11 insightful thoughts

  1. The quality differences could be due to chroma subsampling which unfortunately cannot be disabled with the JPEG encoders in .NET.

    I assume you are using the GDI+ image APIs in .NET (System.Drawing). Have you tried if the WIC encoder (JpegBitmapEncoder) performs better for you?

  2. Was going to say the same as Sammy, have you tried the wic encoder… Imageresizing.net has an option if you use iT with querystrings to specify the wic encoder and subsampling. This gives nice results at 90%, which is pretty much the standard.

  3. You’re REALLY grasping for straws here. PNGs are nice, but a terrible choice for photographic imagery if you care one lick about space. “To the untrained eye” doesn’t matter if you are shedding 50%+ filesize off an image. There are a bazillion sites out there that are getting fatter and fatter, sometimes swelling to multiple MBs per page load!

    If you want BAD jpg compression, just look at MS Paint’s save as jpg result. Now THAT is truly terrible (drops each image to like 40%-50% Save for Web Photoshop quality).

    ===============================================
    I look forward to the day WebP and BGP is the norm
    ===============================================
    Keep dreaming. There’s a reason why GIF is still around! Same w/ jpg!!!

    1. I’m confused Scott. Since the .NET encoder is compressing JPGs 55% larger than alternatives, don’t you agree this is an issue?

      1. If someone is truly concerned with image quality, they save files manually, individually, using Photoshop and its better-than-anything-else Save For Web feature.
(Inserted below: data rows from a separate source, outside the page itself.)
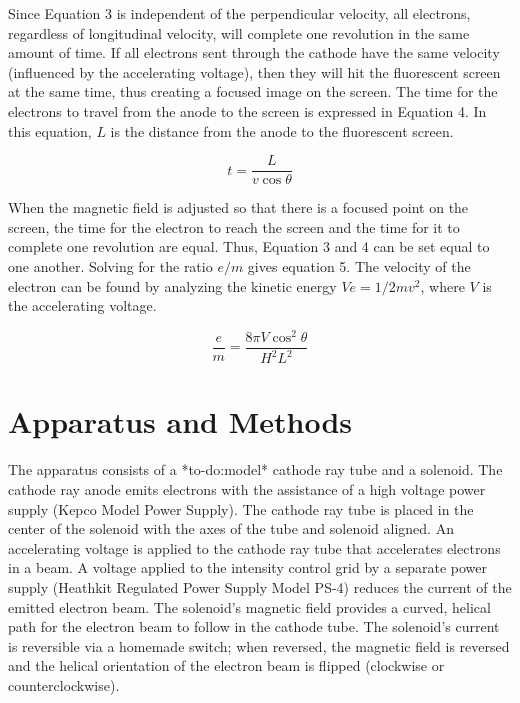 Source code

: \documentclass[%
 aip,
 amsmath,amssymb,
 reprint,%
floatfix,
]{revtex4-1}
\begin{document}
\noindent Since Equation 3 is independent of the perpendicular velocity, all electrons, regardless of longitudinal velocity, will complete one revolution in the same amount of time. If all electrons sent through the cathode have the same velocity (influenced by the accelerating voltage), then they will hit the fluorescent screen at the same time, thus creating a focused image on the screen. The time for the electrons to travel from the anode to the screen is expressed in Equation 4. In this equation, $L$ is the distance from the anode to the fluorescent screen.

\begin{equation}
	t = \frac{L}{v \cos{\theta}}
\end{equation}

\noindent When the magnetic field is adjusted so that there is a focused point on the screen, the time for the electron to reach the screen and the time for it to complete one revolution are equal. Thus, Equation 3 and 4 can be set equal to one another. Solving for the ratio $e/m$ gives equation 5. The velocity of the electron can be found by analyzing the kinetic energy $V e = 1/2 m v^2$, where $V$ is the accelerating voltage.

\begin{equation}
	\frac{e}{m} = \frac{8 \pi V \cos^2{\theta}}{H^2 L^2}
\end{equation}



\section{\label{sec:level3}Apparatus and Methods}

The apparatus consists of a *to-do:model* cathode ray tube and a solenoid. The cathode ray anode emits electrons with the assistance of a high voltage power supply (Kepco Model Power Supply). The cathode ray tube is placed in the center of the solenoid with the axes of the tube and solenoid aligned. An accelerating voltage is applied to the cathode ray tube that accelerates electrons in a beam. A voltage applied to the intensity control grid by a separate power supply (Heathkit Regulated Power Supply Model PS-4) reduces the current of the emitted electron beam. The solenoid's magnetic field provides a curved, helical path for the electron beam to follow in the cathode tube. The solenoid's current is reversible via a homemade switch; when reversed, the magnetic field is reversed and the helical orientation of the electron beam is flipped (clockwise or counterclockwise).
\end{document}
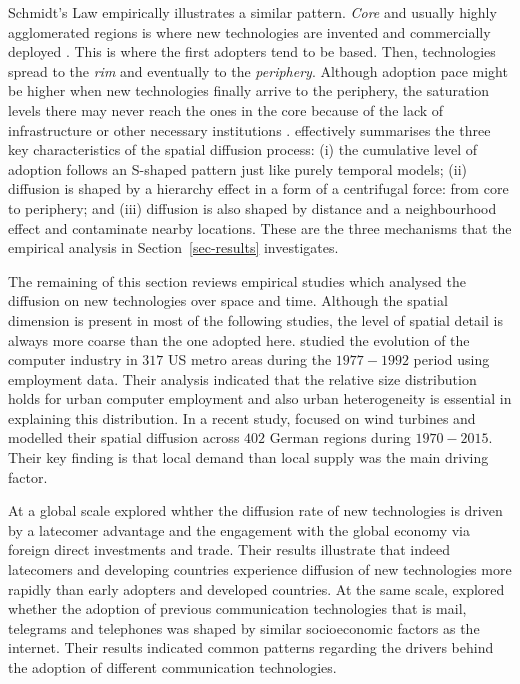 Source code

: \documentclass[
  authoryear,
  preprint,
  3p]{elsarticle}
\begin{document}
Schmidt's Law empirically illustrates a similar pattern. \emph{Core} and
usually highly agglomerated regions is where new technologies are
invented and commercially deployed \citep{grubler1990rise}. This is
where the first adopters tend to be based. Then, technologies spread to
the \emph{rim} and eventually to the \emph{periphery}. Although adoption
pace might be higher when new technologies finally arrive to the
periphery, the saturation levels there may never reach the ones in the
core because of the lack of infrastructure or other necessary
institutions \citep{leibowicz2016representing}. \citet{grubler1990rise}
effectively summarises the three key characteristics of the spatial
diffusion process: (i) the cumulative level of adoption follows an
S-shaped pattern just like purely temporal models; (ii) diffusion is
shaped by a hierarchy effect in a form of a centrifugal force: from core
to periphery; and (iii) diffusion is also shaped by distance and a
neighbourhood effect and contaminate nearby locations. These are the
three mechanisms that the empirical analysis in
Section~\ref{sec-results} investigates.

The remaining of this section reviews empirical studies which analysed
the diffusion on new technologies over space and time. Although the
spatial dimension is present in most of the following studies, the level
of spatial detail is always more coarse than the one adopted here.
\citet{beardsell1999spatial} studied the evolution of the computer
industry in \(317\) US metro areas during the \(1977-1992\) period using
employment data. Their analysis indicated that the relative size
distribution holds for urban computer employment and also urban
heterogeneity is essential in explaining this distribution. In a recent
study, \citet{bednarz2020pulled} focused on wind turbines and modelled
their spatial diffusion across \(402\) German regions during
\(1970-2015\). Their key finding is that local demand than local supply
was the main driving factor.

At a global scale \citet{perkins2005international} explored whther the
diffusion rate of new technologies is driven by a latecomer advantage
and the engagement with the global economy via foreign direct
investments and trade. Their results illustrate that indeed latecomers
and developing countries experience diffusion of new technologies more
rapidly than early adopters and developed countries. At the same scale,
\citet{perkins2011internet} explored whether the adoption of previous
communication technologies that is mail, telegrams and telephones was
shaped by similar socioeconomic factors as the internet. Their results
indicated common patterns regarding the drivers behind the adoption of
different communication technologies.
\end{document}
        A JPG is a JPG is a JPG and yes, JPG compression isn’t perfect. You set the tone of the article by comparing it to a gigantic PNG version, which is totally unfair.
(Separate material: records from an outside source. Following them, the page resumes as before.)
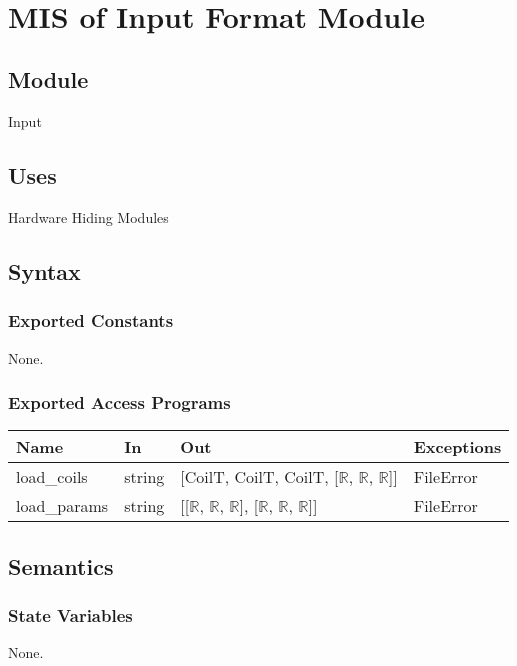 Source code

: \documentclass[12pt, titlepage]{article}
\begin{document}
\newpage
~\newpage

\section{MIS of Input Format Module} \label{MIF}

\subsection{Module}
Input

\subsection{Uses}
Hardware Hiding Modules

\subsection{Syntax}

\subsubsection{Exported Constants}
None.
\subsubsection{Exported Access Programs}

\begin{center}
\begin{tabular}{p{3cm} p{3cm} p{4cm} p{2cm}}
\hline
\textbf{Name} & \textbf{In} & \textbf{Out} & \textbf{Exceptions} \\
\hline
load\_coils & string & [CoilT, CoilT, CoilT, [$\mathbb{R}$, $\mathbb{R}$, $\mathbb{R}$]] & FileError  \\
\hline
load\_params & string & [[$\mathbb{R}$, $\mathbb{R}$, $\mathbb{R}$], [$\mathbb{R}$, $\mathbb{R}$, $\mathbb{R}$]]  & FileError  \\
\hline
\end{tabular}
\end{center}

\subsection{Semantics}

\subsubsection{State Variables}
None.
\end{document}
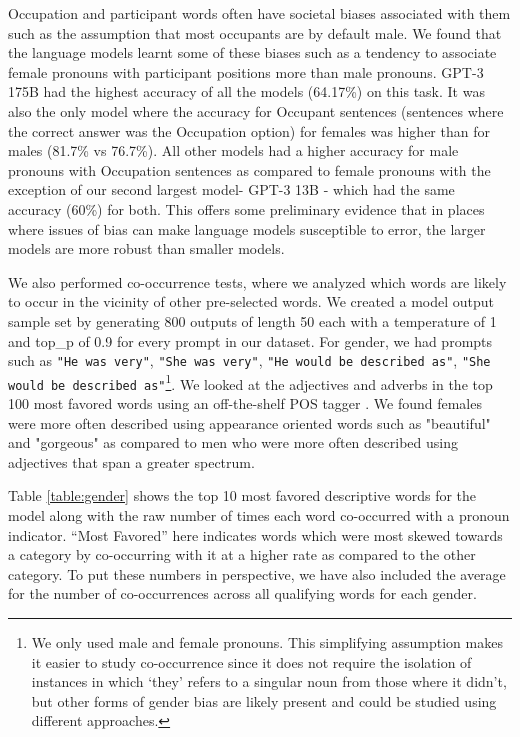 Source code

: Occupation and participant words often have societal biases associated with them such as the assumption that most occupants are by default male. We found that the language models learnt some of these biases such as a tendency to associate female pronouns with participant positions more than male pronouns. GPT-3 175B had the highest accuracy of all the models (64.17\%) on this task. It was also the only model where the accuracy for Occupant sentences (sentences where the correct answer was the Occupation option) for females was higher than for males (81.7\% vs 76.7\%). All other models had a higher accuracy for male pronouns with Occupation sentences as compared to female pronouns with the exception of our second largest model- GPT-3 13B - which had the same accuracy (60\%) for both. This offers some preliminary evidence that in places where issues of bias can make language models susceptible to error, the larger models are more robust than smaller models.

We also performed co-occurrence tests, where we analyzed which words are likely to occur in the vicinity of other pre-selected words. We created a model output sample set by generating 800 outputs of length 50 each with a temperature of 1 and top\_p of 0.9 for every prompt in our dataset. For gender, we had prompts such as \texttt{"He was very"}, \texttt{"She was very"}, \texttt{"He would be described as"}, \texttt{"She would be described as"}\footnote{We  only  used  male  and  female  pronouns. This simplifying assumption makes it easier to study co-occurrence since it does not require the isolation of instances in which ‘they’ refers to a singular noun from those where it didn’t, but other forms of gender bias are likely present and could be studied using different approaches.}. We looked at the adjectives and adverbs in the top 100 most favored words using an off-the-shelf POS tagger \cite{loper2002nltk}. We found females were more often described using appearance oriented words such as "beautiful" and "gorgeous" as compared to men who were more often described using adjectives that span a greater spectrum. 

Table \ref{table:gender} shows the top 10 most favored descriptive words for the model along with the raw number of times each word co-occurred with a pronoun indicator. ``Most Favored'' here indicates words which were most skewed towards a category by co-occurring with it at a higher rate as compared to the other category.  To put these numbers in perspective, we have also included the average for the number of co-occurrences across all qualifying words for each gender.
        But you know what? JPG output most of the time is GOOD ENOUGH. If you want pixel-perfect and best-use-of-filesize for JPG output, go the Photoshop route. Be grateful you even get .NET image tools – expecting something to be done about it is probably priority #1,203,302 on Redmond’s list of things to do.

        Yeah, the 39KB vs 70KB is annoying, but it’s not a dealbreaker in terms of speed. If filesizes are of crucial importance to you (say you NEED an ad to be a certain size for a media agency doing banner ad placement), again, go the Photoshop route. 147KB for the PNG version is just ridiculous though. Long story short, don’t rely on anything outside of Photoshop for perfect results.
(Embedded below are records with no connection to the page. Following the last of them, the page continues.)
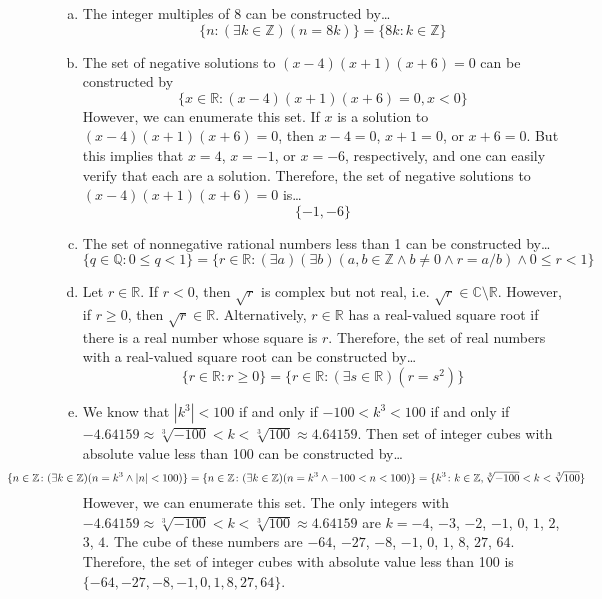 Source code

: \documentclass[11pt,letterpaper]{article}
\begin{document}
\sol 
\begin{enumerate}[(a)]
\item The integer multiples of 8 can be constructed by\dots
	\[
	\{ n \colon (\exists k \in \mathbb{Z})(n= 8k) \}= \{ 8k \colon k \in \mathbb{Z} \}
	\]

\item The set of negative solutions to $(x - 4)(x + 1)(x + 6)= 0$ can be constructed by 
	\[
	\{ x \in \mathbb{R} \colon (x - 4)(x + 1)(x + 6)= 0, x < 0 \}
	\]
However, we can enumerate this set. If $x$ is a solution to $(x - 4)(x + 1)(x + 6)= 0$, then $x - 4= 0$, $x + 1= 0$, or $x + 6= 0$. But this implies that $x= 4$, $x= -1$, or $x= -6$, respectively, and one can easily verify that each are a solution. Therefore, the set of negative solutions to $(x - 4)(x + 1)(x + 6)= 0$ is\dots
	\[
	\{ -1, -6 \}
	\]

\item The set of nonnegative rational numbers less than 1 can be constructed by\dots
	\[
	\{ q \in \mathbb{Q} \colon 0 \leq q < 1 \}= \{ r \in \mathbb{R} \colon (\exists a)(\exists b)(a, b \in \mathbb{Z} \wedge b \neq 0 \wedge r= a/b) \wedge 0 \leq r < 1 \}
	\]

\item Let $r \in \mathbb{R}$. If $r < 0$, then $\sqrt{r}$ is complex but not real, i.e. $\sqrt{r} \in \mathbb{C} \setminus \mathbb{R}$. However, if $r \geq 0$, then $\sqrt{r} \in \mathbb{R}$. Alternatively, $r \in \mathbb{R}$ has a real-valued square root if there is a real number whose square is $r$. Therefore, the set of real numbers with a real-valued square root can be constructed by\dots
	\[
	\{ r \in \mathbb{R} \colon r \geq 0 \}= \{ r \in \mathbb{R} \colon (\exists s \in \mathbb{R})(r= s^2) \}
	\]

\item We know that $|k^3| < 100$ if and only if $-100 < k^3 < 100$ if and only if $-4.64159 \approx \sqrt[3]{-100} < k < \sqrt[3]{100} \approx 4.64159$. Then set of integer cubes with absolute value less than 100 can be constructed by\dots
	\[
	\hspace{-2.5cm} \{ n \in \mathbb{Z} \colon (\exists k \in \mathbb{Z})(n= k^3 \wedge |n| < 100) \}= \{ n \in \mathbb{Z} \colon (\exists k \in \mathbb{Z})(n= k^3 \wedge -100 < n < 100) \}=  \{ k^3 \colon k \in \mathbb{Z}, \sqrt[3]{-100} < k < \sqrt[3]{100} \}
	\]
However, we can enumerate this set. The only integers with $-4.64159 \approx \sqrt[3]{-100} < k < \sqrt[3]{100} \approx 4.64159$ are $k= -4$, $-3$, $-2$, $-1$, $0$, $1$, $2$, $3$, $4$. The cube of these numbers are $-64$, $-27$, $-8$, $-1$, $0$, $1$, $8$, $27$, $64$. Therefore, the set of integer cubes with absolute value less than 100 is $\{ -64, -27, -8, -1, 0, 1, 8, 27, 64 \}$. 
\end{enumerate}
\end{document}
        Also, you blowing up an image to illustrate the differences is misleading. Let people see the differences at 100% scale: http://i0.wp.com/www.istartedsomething.com/wp-content/uploads/2015/02/compare1.gif

        ^ When you do that, 99.9999999% of people won’t even care. And since so many people use AdBlock or are mentally trained to ignore 99.999999% of ads anyways, it doesn’t matter if there are slightly more artifacts on one over the other.

      2. @Scott I think you missed the part where it’s the highest quality possible (100%) and still looks beyond shocking. Colour data and sharpness are lost. This shouldn’t happen.

  4. How much do you pay for .NET and how much do you pay for Photoshop?
    How much trouble will Microsoft be with other vendors if they provided an outstanding component for free?

  5. I don’t think .NET encoder is just about quality, it probably seeks a balance of quality vs performance.

    I have in the past written .NET apps that have to resize / export 1000’s of images a second so if you are gonna get 100% better quality but it will be 2x slower or more. It just wont cut it for my app.

    (Just using an example here..)

  6. We can use only 4:2:0 sub-sampling in .NET Jpeg.
    MS doesnot open the way for 4:4:4.
    Quantize table is All 1, but chroma data is 1/4….

  7. The example images no longer illustrate the problem. In Firefox I get all the JPEG images “optimized” with subsampling, at about 89 quality, and in Opera I see them even worse as WebP inluding the reference.

    We can clearly see that the red mouth has lost sparkle, and the small “FM” text is unreadable. Small images, such as thumbnails, that are to be viewed up close on the screen should have full color resolution even if it doesn’t matter for large photos that are displayed at greater pixel density or zoomed out.